23

Brunetti weerstond de aandrang de schipper te vragen hem naar Ca' Farsetti te brengen voor een spontaan bezoek aan Rossi. De stem van het gezonde verstand en de terughoudendheid vertelde hem dat hij niets had aan dramatische western scènes, aan een confrontatie waar geen getuigen bij waren zodat, behalve de twee betrokkenen, niemand zou horen wat er werd gezegd. In het verleden had hij wel eens toegegeven aan die aandrang en het resultaat was altijd in het nadeel uitgevallen van hemzelf, de politie en uiteindelijk ook de slachtoffers, die er recht op hadden dat de moordenaars werden gestraft.

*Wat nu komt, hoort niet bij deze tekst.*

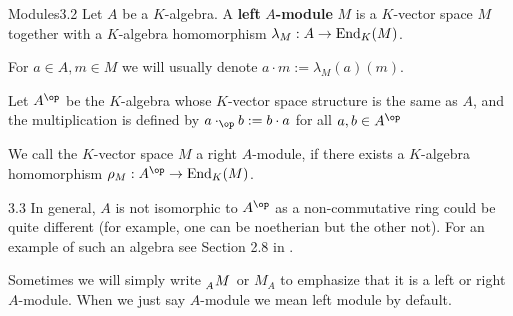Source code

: \documentclass[twoside = false,	%
		headsepline,		%
		parskip = true,
		]{scrbook}						%
\begin{document}
        \begin{definition}{Modules}{3.2}
            Let $A$ be a $K$-algebra. A \textbf{left} $A$\textbf{-module} $M$ is a $K$-vector space $M$ together with a $K$-algebra homomorphism $\lambda_M: A \to \End_K(M)$.

            For $a \in A, m \in M$ we will usually denote $a \cdot m := \lambda_M(a)(m)$.

            Let $A^{\op}$ be the $K$-algebra whose $K$-vector space structure is the same as $A$, and the multiplication is defined by $a \cdot_{\op} b:= b \cdot a$ for all $a,b \in A^{\op}$

            We call the $K$-vector space $M$ a right $A$-module, if there exists a $K$-algebra homomorphism $\rho_M: A^\op \to \End_K(M)$.
        \end{definition}
        
        \begin{remark}{}{3.3}
            In general, $A$ is not isomorphic to $A^\op$ as a non-commutative ring could be quite different (for example, one can be noetherian but the other not). For an example of such an algebra see Section 2.8 in \cite{Jacobson.2009}.
        \end{remark}
        Sometimes we will simply write $\tensor[_A]{M}{}$ or $M_A$ to emphasize that it is a left or right $A$-module. When we just say $A$-module we mean left module by default.
\end{document}
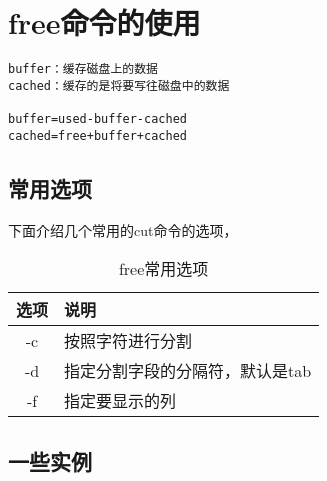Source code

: \section{free命令的使用}
\label{sec:freeCmd}

\begin{verbatim}
buffer：缓存磁盘上的数据
cached：缓存的是将要写往磁盘中的数据

buffer=used-buffer-cached
cached=free+buffer+cached
\end{verbatim}

\subsection{常用选项}
\label{subsec:freeOptions}

下面介绍几个常用的cut命令的选项，

\begin{table}[htbp]
  \centering
    \caption{free常用选项}
    \label{tab:freeSomeOpts}
    \begin{tabular}{cl}
      \toprule
      选项     & 说明 \\
      \midrule
      -c        & 按照字符进行分割 \\
      -d        & 指定分割字段的分隔符，默认是tab \\
      -f        & 指定要显示的列 \\
      \bottomrule
    \end{tabular}
\end{table}

\subsection{一些实例}
\label{subsec:freeInstances}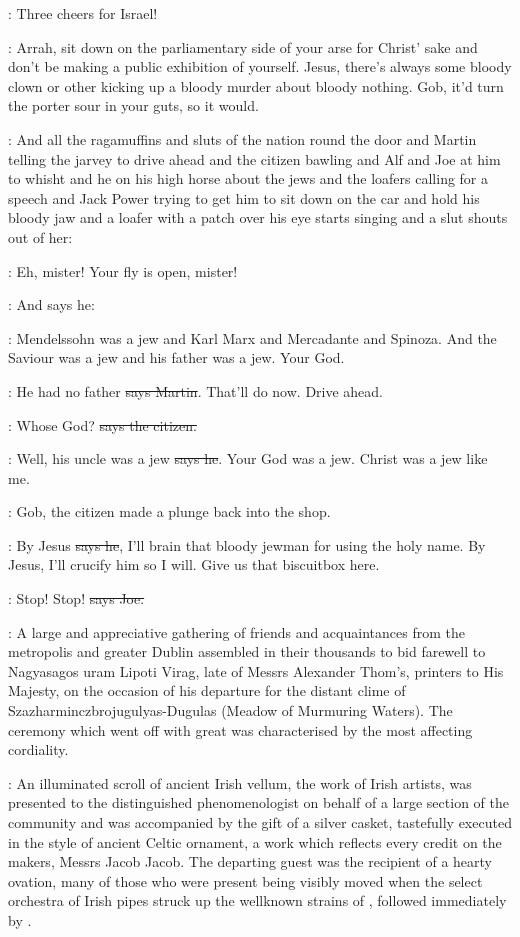 \citizen:
Three cheers for Israel!

\Nq:
Arrah, sit down on the parliamentary side of your arse for Christ'
sake and don't be making a public exhibition of yourself. Jesus, there's
always some bloody clown or other kicking up a bloody murder about
bloody nothing. Gob, it'd turn the porter sour in your guts, so it would.

\Nq:
And all the ragamuffins and sluts of the nation round the door and Martin
telling the jarvey to drive ahead and the citizen bawling and Alf and
Joe at him to whisht and he on his high horse about the jews and the
loafers calling for a speech and Jack Power trying to get him to sit down
on the car and hold his bloody jaw
and a loafer with a patch over his eye
starts singing  and a slut
shouts out of her:

\ragamuffin:
Eh, mister! Your fly is open, mister!

\Nq:
And says he:

\Bloom:
Mendelssohn was a jew and Karl Marx and Mercadante and Spinoza.
And the Saviour was a jew and his father was a jew. Your God.

\cunningham:
He had no father \sout{says Martin}.
That'll do now. Drive ahead.

\citizen:
Whose God? \sout{says the citizen.}

\Bloom:
Well, his uncle was a jew \sout{says he}.
Your God was a jew. Christ was a jew
like me.

\Nq:
Gob,
the citizen made a plunge back into the shop.

\citizen:
By Jesus \sout{says he},
I'll brain that bloody jewman for using the holy
name. By Jesus, I'll crucify him so I will.
Give us that biscuitbox here.

\joe:
Stop! Stop! \sout{says Joe.}

:
A large and appreciative gathering of friends and acquaintances from
the metropolis and greater Dublin assembled in their thousands to bid
farewell to Nagyasagos uram Lipoti Virag, late of Messrs Alexander
Thom's, printers to His Majesty, on the occasion of his departure for the
distant clime of Szazharminczbrojugulyas-Dugulas (Meadow of
Murmuring Waters). The ceremony which went off with great  was
characterised by the most affecting cordiality.%

:
An illuminated scroll of
ancient Irish vellum, the work of Irish artists, was presented to the
distinguished phenomenologist on behalf of a large section of the
community and was accompanied by the gift of a silver casket, tastefully
executed in the style of ancient Celtic ornament, a work which reflects
every credit on the makers, Messrs Jacob  Jacob. The departing guest
was the recipient of a hearty ovation, many of those who were present
being visibly moved when the select orchestra of Irish pipes struck up the
wellknown strains of ,
followed immediately by .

De boot bracht hem terug naar de Questura, waar hij de trap opliep naar de recherchekamer. Vianello keek op toen zijn meerdere binnenkwam en op zijn gezicht verscheen een glimlach die eerst gêne uitdrukte, maar overging in opluchting toen hij Brunetti's grijns zag. Hij stond op en kwam naar de deur.

Brunetti wenkte hem mee te komen en liep de trap op naar zijn kantoor, maar hield zijn pas in om Vianello de tijd te geven naast hem te komen lopen. 'Het is Rossi,' zei hij.

'De man van de Schoolcommissie?' vroeg Vianello verrast.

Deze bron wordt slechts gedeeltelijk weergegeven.